[Source texts of formatted documents]
________________________

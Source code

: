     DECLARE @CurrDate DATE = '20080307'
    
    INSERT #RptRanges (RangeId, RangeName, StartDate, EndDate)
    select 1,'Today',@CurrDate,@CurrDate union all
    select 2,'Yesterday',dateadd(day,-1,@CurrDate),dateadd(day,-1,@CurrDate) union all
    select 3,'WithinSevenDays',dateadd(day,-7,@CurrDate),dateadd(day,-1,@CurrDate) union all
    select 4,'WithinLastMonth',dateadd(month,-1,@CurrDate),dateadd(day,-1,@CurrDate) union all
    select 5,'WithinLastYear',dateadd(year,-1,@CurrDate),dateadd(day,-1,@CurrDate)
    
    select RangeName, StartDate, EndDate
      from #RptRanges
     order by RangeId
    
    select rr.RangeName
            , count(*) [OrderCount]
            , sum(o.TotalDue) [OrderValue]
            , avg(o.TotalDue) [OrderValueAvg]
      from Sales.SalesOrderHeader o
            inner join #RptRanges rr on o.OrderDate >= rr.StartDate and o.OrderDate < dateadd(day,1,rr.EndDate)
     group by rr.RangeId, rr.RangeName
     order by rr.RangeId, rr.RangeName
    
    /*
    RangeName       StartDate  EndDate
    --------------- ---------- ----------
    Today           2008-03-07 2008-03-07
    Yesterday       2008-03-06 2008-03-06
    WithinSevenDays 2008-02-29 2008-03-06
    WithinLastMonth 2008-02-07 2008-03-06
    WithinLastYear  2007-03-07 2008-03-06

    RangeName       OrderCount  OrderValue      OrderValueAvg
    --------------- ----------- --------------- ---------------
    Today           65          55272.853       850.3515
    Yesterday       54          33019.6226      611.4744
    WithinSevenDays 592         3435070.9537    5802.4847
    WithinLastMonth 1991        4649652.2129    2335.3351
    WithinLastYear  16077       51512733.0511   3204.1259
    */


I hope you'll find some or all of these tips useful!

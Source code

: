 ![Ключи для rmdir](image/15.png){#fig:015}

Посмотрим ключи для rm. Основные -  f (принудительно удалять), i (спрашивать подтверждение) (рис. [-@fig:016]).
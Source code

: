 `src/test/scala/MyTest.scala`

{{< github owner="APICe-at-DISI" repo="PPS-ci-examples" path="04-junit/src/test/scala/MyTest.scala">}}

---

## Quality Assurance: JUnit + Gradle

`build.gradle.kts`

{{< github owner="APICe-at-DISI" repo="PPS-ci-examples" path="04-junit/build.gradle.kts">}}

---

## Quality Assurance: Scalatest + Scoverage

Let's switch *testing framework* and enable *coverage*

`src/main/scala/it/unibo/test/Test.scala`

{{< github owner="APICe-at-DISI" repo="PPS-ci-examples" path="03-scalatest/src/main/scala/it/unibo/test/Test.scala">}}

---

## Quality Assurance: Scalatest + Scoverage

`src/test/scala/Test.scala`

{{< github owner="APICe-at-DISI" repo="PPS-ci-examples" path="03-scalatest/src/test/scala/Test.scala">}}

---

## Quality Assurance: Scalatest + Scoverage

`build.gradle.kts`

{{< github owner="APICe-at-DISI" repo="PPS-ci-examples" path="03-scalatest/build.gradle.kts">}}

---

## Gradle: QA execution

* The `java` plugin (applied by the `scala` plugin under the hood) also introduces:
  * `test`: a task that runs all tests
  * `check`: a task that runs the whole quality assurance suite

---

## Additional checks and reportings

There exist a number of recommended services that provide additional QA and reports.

________________________

# [Description of the task]
Each line of the data that holds "runs" should be copied.

# [Response below]
  * `test`: a task that runs all tests
  * `check`: a task that runs the whole quality assurance suite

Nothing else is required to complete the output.